__What this task involves__. Your task is to copy every entry exactly.

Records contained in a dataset

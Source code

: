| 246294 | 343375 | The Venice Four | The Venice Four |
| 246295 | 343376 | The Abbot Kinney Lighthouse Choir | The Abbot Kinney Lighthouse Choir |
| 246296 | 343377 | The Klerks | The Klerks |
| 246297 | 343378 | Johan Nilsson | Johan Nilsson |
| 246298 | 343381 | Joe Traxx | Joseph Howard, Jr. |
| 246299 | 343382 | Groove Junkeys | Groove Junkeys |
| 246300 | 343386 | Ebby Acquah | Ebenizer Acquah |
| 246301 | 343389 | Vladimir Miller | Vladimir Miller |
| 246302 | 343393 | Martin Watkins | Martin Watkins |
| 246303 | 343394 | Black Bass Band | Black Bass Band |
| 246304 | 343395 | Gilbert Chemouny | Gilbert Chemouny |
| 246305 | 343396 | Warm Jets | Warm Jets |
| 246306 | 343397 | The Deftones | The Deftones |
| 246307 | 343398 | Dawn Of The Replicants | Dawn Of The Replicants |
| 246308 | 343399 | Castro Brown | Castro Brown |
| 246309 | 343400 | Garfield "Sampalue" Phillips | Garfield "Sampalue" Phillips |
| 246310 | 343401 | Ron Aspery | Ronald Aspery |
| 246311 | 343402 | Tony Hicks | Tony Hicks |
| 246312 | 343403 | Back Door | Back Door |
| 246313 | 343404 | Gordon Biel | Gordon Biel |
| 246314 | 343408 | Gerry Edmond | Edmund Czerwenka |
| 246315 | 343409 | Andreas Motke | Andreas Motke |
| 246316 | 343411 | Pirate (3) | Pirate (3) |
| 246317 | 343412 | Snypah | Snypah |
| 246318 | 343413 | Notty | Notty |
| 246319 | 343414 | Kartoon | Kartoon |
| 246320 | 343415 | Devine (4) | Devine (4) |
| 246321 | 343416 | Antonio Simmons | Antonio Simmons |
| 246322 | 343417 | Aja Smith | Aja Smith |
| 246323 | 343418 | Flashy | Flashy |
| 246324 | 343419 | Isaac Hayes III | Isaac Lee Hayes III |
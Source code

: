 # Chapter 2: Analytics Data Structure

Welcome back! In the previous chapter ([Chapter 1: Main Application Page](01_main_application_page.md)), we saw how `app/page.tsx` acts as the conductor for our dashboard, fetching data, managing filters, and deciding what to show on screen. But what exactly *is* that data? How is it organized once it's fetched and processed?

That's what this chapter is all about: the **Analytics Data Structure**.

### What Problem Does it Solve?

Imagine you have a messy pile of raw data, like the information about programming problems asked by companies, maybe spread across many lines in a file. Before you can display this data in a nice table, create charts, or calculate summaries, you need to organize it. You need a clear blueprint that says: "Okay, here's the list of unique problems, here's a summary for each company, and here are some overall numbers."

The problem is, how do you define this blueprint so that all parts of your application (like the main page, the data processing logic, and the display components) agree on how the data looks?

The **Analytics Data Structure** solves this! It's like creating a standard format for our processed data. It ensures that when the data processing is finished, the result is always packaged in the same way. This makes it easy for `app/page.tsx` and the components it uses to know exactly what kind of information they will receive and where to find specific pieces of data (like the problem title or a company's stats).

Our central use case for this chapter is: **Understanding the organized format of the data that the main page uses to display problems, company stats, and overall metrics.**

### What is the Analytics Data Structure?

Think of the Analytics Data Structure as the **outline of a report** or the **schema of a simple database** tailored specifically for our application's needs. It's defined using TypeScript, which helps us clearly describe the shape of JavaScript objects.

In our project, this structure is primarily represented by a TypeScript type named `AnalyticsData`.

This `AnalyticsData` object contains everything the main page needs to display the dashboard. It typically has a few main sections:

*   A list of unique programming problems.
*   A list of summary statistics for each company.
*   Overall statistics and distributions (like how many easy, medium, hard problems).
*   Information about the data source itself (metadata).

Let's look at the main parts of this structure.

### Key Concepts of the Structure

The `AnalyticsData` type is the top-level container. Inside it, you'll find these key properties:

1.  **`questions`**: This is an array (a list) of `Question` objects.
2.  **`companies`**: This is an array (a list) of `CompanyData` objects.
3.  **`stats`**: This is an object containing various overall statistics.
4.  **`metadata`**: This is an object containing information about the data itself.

__Answer to the exercise__.
Source code

:| 246294 | 343375 | The Venice Four | The Venice Four |
| 246295 | 343376 | The Abbot Kinney Lighthouse Choir | The Abbot Kinney Lighthouse Choir |
| 246296 | 343377 | The Klerks | The Klerks |
| 246297 | 343378 | Johan Nilsson | Johan Nilsson |
| 246298 | 343381 | Joe Traxx | Joseph Howard, Jr. |
| 246299 | 343382 | Groove Junkeys | Groove Junkeys |
| 246300 | 343386 | Ebby Acquah | Ebenizer Acquah |
| 246301 | 343389 | Vladimir Miller | Vladimir Miller |
| 246302 | 343393 | Martin Watkins | Martin Watkins |
| 246303 | 343394 | Black Bass Band | Black Bass Band |
| 246304 | 343395 | Gilbert Chemouny | Gilbert Chemouny |
| 246305 | 343396 | Warm Jets | Warm Jets |
| 246306 | 343397 | The Deftones | The Deftones |
| 246307 | 343398 | Dawn Of The Replicants | Dawn Of The Replicants |
| 246308 | 343399 | Castro Brown | Castro Brown |
| 246309 | 343400 | Garfield "Sampalue" Phillips | Garfield "Sampalue" Phillips |
| 246310 | 343401 | Ron Aspery | Ronald Aspery |
| 246311 | 343402 | Tony Hicks | Tony Hicks |
| 246312 | 343403 | Back Door | Back Door |
| 246313 | 343404 | Gordon Biel | Gordon Biel |
| 246314 | 343408 | Gerry Edmond | Edmund Czerwenka |
| 246315 | 343409 | Andreas Motke | Andreas Motke |
| 246316 | 343411 | Pirate (3) | Pirate (3) |
| 246317 | 343412 | Snypah | Snypah |
| 246318 | 343413 | Notty | Notty |
| 246319 | 343414 | Kartoon | Kartoon |
| 246320 | 343415 | Devine (4) | Devine (4) |
| 246321 | 343416 | Antonio Simmons | Antonio Simmons |
| 246322 | 343417 | Aja Smith | Aja Smith |
| 246323 | 343418 | Flashy | Flashy |
| 246324 | 343419 | Isaac Hayes III | Isaac Lee Hayes III |
Source code

: # Chapter 2: Analytics Data Structure

Welcome back! In the previous chapter ([Chapter 1: Main Application Page](01_main_application_page.md)), we saw how `app/page.tsx` acts as the conductor for our dashboard, fetching data, managing filters, and deciding what to show on screen. But what exactly *is* that data? How is it organized once it's fetched and processed?

That's what this chapter is all about: the **Analytics Data Structure**.

### What Problem Does it Solve?

Imagine you have a messy pile of raw data, like the information about programming problems asked by companies, maybe spread across many lines in a file. Before you can display this data in a nice table, create charts, or calculate summaries, you need to organize it. You need a clear blueprint that says: "Okay, here's the list of unique problems, here's a summary for each company, and here are some overall numbers."

The problem is, how do you define this blueprint so that all parts of your application (like the main page, the data processing logic, and the display components) agree on how the data looks?

The **Analytics Data Structure** solves this! It's like creating a standard format for our processed data. It ensures that when the data processing is finished, the result is always packaged in the same way. This makes it easy for `app/page.tsx` and the components it uses to know exactly what kind of information they will receive and where to find specific pieces of data (like the problem title or a company's stats).

Our central use case for this chapter is: **Understanding the organized format of the data that the main page uses to display problems, company stats, and overall metrics.**

### What is the Analytics Data Structure?

Think of the Analytics Data Structure as the **outline of a report** or the **schema of a simple database** tailored specifically for our application's needs. It's defined using TypeScript, which helps us clearly describe the shape of JavaScript objects.

In our project, this structure is primarily represented by a TypeScript type named `AnalyticsData`.

This `AnalyticsData` object contains everything the main page needs to display the dashboard. It typically has a few main sections:

*   A list of unique programming problems.
*   A list of summary statistics for each company.
*   Overall statistics and distributions (like how many easy, medium, hard problems).
*   Information about the data source itself (metadata).

Let's look at the main parts of this structure.

### Key Concepts of the Structure

The `AnalyticsData` type is the top-level container. Inside it, you'll find these key properties:

1.  **`questions`**: This is an array (a list) of `Question` objects.
2.  **`companies`**: This is an array (a list) of `CompanyData` objects.
3.  **`stats`**: This is an object containing various overall statistics.
4.  **`metadata`**: This is an object containing information about the data itself.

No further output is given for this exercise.